I'm not surprised to see them on your chart coming from nowhere at 13.7%, not far behind Apples 17.7%, its a very nice phone (it even feels quality in your hand) for half the cost of something like a Samsung A34 which is no better.

It would be nice to have a Xiaomi in the GPU space but i suspect Xiaomi are heavily subsidised by the CCP, for those who might sniff at that... all phones and their internal components are made in China.

In reality, what you're looking at in smartphone is not as differentiated as it seems:

You've got:

- Apple (own architecture)
- Samsung (own architecture)
- Qualcomm (medium range to premium)
- Mediatek (mid-low to high range)
- UNISOC (budget to mid-low)

Basically, except for Apple and some Samsung everybody in the west is handling a SOC from either Qualcomm or Mediatek, with UNISOC targeting mainly developing countries.

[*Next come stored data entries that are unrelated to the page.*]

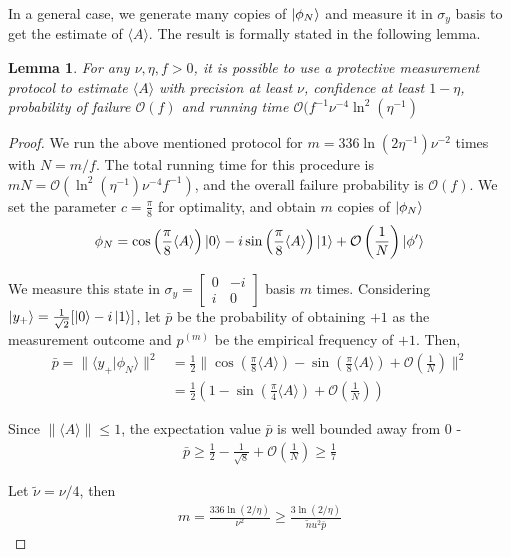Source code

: \documentclass[]{article}
\newtheorem{lemma}{Lemma}
\newcommand{\cO}{\mathcal O}
\newcommand*{\E}[1]{\langle #1 \rangle}
\newcommand{\iprodq}[2]{\langle #1 \vert #2 \rangle}
\begin{document}
In a general case, we generate many copies of $\ket{\phi_N}$ and measure it in $\sigma_y$ basis to get the estimate of $\E{A}$. The result is formally stated in the following lemma.
\begin{lemma}
    For any $\nu, \eta, f > 0$, it is possible to use a protective measurement protocol to estimate $\E{A}$ with precision at least $\nu$, confidence at least $1- \eta$, probability of failure $\mathcal O(f)$ and running time $\mathcal O(f^{-1} \nu^{-4} \ln^2(\eta^{-1})$
\end{lemma}
\begin{proof}
    We run the above mentioned protocol for $m = 336 \ln (2 \eta^{-1}) \nu^{-2}$ times with $N = m/f$. The total running time for this procedure is $mN = \cO(\ln^2(\eta^{-1}) \nu^{-4} f^{-1})$, and the overall failure probability is $\cO(f)$. We set the parameter $c = \frac{\pi}{8}$ for optimality, and obtain $m$ copies of $\ket{\phi_N}$
    \begin{align}
        \phi_{N} = \cos \left(\frac{\pi}{8}\E{A}\right) \ket{0} - i \sin  \left(\frac{\pi}{8} \E{A}\right) \ket{1} + \cO \left(\frac{1}{N}\right) \ket{\phi'}
    \end{align}

    We measure this state in $\sigma_y = \begin{bmatrix}
        0 & -i \\ i & 0
    \end{bmatrix}$ basis $m$ times. Considering $\ket{y_+} = \frac{1}{\sqrt{2}}[\ket{0} - i \ket{1}]$, let $\bar p$ be the probability of obtaining $+1$ as the measurement outcome and $p^{(m)}$ be the empirical frequency of $+1$. Then,
    \begin{align*}\label{eq:bar_p}
        \bar p = \| \iprodq{y_+}{\phi_N} \|^2 &= \frac{1}{2} \| \cos \left(\frac{\pi}{8}\E{A}\right) -  \sin  \left(\frac{\pi}{8} \E{A}\right) + \cO \left(\frac{1}{N}\right) \|^2 \\
        &= \frac{1}{2} \left(1 - \sin \left(\frac{\pi}{4} \E{A}\right) + \cO \left(\frac{1}{N}\right)\right)
    \end{align*}

    Since $\|\E{A}\| \leq 1$, the expectation value $\bar p$ is well bounded away from $0$ - 
    \begin{align}
        \bar p \geq \frac{1}{2} - \frac{1}{\sqrt{8}} + \cO \left(\frac{1}{N}\right) \geq \frac{1}{7}
    \end{align}

    Let $\tilde \nu = \nu/4$, then
    \begin{align}
        m = \frac{336\ln(2/\eta)}{\nu^2} \geq \frac{3\ln(2/\eta)}{\tilde nu^2 \bar p}
    \end{align}
    

\end{proof}
\end{document}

So Humbug, what you've got in your hand is basically a Qualcomm Snapdragon 685 AIB with some software customization.
Once you know that, you can basically shop at a place like Kimovil and go wild, personally I'm partial to rugged phones and a I got an Ulefone Armor 12s, which is basically a smartphone that can be used as blunt weapon if needed (and that's one of the more vanilla models!).

If you want prices to go down, we gotta pray that Intel gets better (guess it's the "saviour" we deserve) or players such as Moore Threads actually makes something more than a tech demo (and that stuff is gonna be sanctioned).
 
Q3 of this year AMD's Gaming Revenue, which includes dGPU's was $1,506 Million, operating income from that was 208 million, that's 14% margins. to reduce price all AMD can do at this point is give them away at cost. And that is still not going to be enough to satisfy people, because even that's not going to be enough to make Nvidia cards affordable, and that's the problem.
Maybe if they cut prices they'd sell more GPUs allowing them to cut production costs per unit as buying components in higher quantities leads to better deals.
 
Maybe if they cut prices they'd sell more GPUs allowing them to cut production costs per unit as buying components in higher quantities leads to better deals.
I think that's a slightly ridiculous notion really. AMD are already manufacturing in volumes that would assure them the best available prices on components. They're not a tiny start-up buying things in batches of 500 from DigiKey.
 
I think that's a slightly ridiculous notion really. AMD are already manufacturing in volumes that would assure them the best available prices on components. They're not a tiny start-up buying things in batches of 500 from DigiKey.
Then you have to wonder why their margin is so low compared to Nvidia when they are virtually charging the same if not more per mm2 of TSMC 5nm silicon while also supposedly having a cheaper deal with TSMC.